Barge traffic on the Dnieper River appears mostly non-existent, and talk about investing in improving Black Sea port facilities rarely progresses beyond the discussion stage.
"Ukraine is still not very stable," economically nor politically, Sablyuk said, and the government seems almost paralyzed for lack of a clear starting point from which to continue Ukraine's transformation toward a more European-style system. Politicians express support for the farm sector, but actual policies remain a murky quagmire.
"There is limited government support and it doesn't always get to who needs it," Hager said, referring to the state's an apathetic indifference to the third of its population that lives in rural areas. "There is some government regulation of prices and production, but no drive to make producers more efficient."
Household-level agriculture is still mostly unregulated; household farmers don't pay taxes and there are few controls on the quality of their products.
"Our very small peasant farms produce a very unorganized market, but are trying to sell their surplus in an organized market," Sablyuk said. "How do we 'legalize' this?"
Every level of local and municipal government insists on micromanaging plans for new buildings and projects (these are often opportunities for bureaucrats to skim off a little profit) but seem unconcerned about the wasteful inefficiencies and barely monitor security and safety of village-level food production.
The farm sector bears tremendous potential for growth, but with interest rates pushing 30 percent, borrowing money is a financial tightrope if not outright suicide. Between prohibitively expensive credit and poor market access, some perfectly viable farmland isn't even being used.
Government funds fundamental university-style research, but neglects business-sector marketing.
"It's coming," Sablyuk said, "but it needs more investment and help from outside countries and companies."
That same "help from outside" has already proven to be a two-edged sword, as foreign interests have descended upon Ukraine and seem to have opportunistically taken advantage of its underdeveloped policies.
Half of Ukraine's total agricultural production now comes from large-scale corporate enterprises. Commonly referred to as "holdings," they dominate the production of big-acreage crops—grains, oilseeds and sugar beets. The biggest of them, ambiguously named AgriHoldings, is said to be the country's no. 1 oilseed producer and may already control half of the country's agricultural land base.
AgriHoldings seems untrusted by the Ukrainian people and little understood even by industry insiders—sometimes described as a faceless transnational corporation, sometimes rumored to be owned by high-placed governmental officials. Dykun Lyubomyr, manager of the fledgling Ukrainian Dairy Association, described it as a "union of farmers" so large and powerful that it has nothing to gain from nor contribute to an association like his.

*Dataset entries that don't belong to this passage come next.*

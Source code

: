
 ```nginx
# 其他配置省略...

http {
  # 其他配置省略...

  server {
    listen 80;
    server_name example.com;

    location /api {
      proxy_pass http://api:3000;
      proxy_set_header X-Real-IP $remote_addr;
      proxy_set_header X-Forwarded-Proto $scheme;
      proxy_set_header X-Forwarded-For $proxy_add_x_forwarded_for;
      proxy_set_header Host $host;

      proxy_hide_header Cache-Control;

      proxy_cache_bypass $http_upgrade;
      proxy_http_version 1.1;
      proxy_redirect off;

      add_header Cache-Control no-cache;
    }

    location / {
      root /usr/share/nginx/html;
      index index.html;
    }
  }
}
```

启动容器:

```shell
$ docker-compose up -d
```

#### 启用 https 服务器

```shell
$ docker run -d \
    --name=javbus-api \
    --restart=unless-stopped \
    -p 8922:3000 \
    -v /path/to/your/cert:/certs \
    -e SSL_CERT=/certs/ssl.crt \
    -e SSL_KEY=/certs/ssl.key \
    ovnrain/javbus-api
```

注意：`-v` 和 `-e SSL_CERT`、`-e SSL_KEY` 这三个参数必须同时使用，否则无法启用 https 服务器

The enterprise's shady aura was only reinforced when the mission group's request to tour a massive AgriHoldings grain storage facility was coldly declined, and participants' attempts to take pictures from across the road were met with dismissive hostility.
"We're looking to implement a farm bill to define how government will serve the agriculture industry, trying to follow European models," Sablyuk said. "We're also looking for a mechanism for combining both sectors," he added, referring to the gap between the burgeoning large farm sector and the village-based household farmers.
As the nation continues struggling to modernize and tighten up its farm policy—taxation, regulation, land use and ownership—forces from beyond its borders continue to steer its potential and amass control over its most valuable resource: the native land under the feet of the Ukrainian people.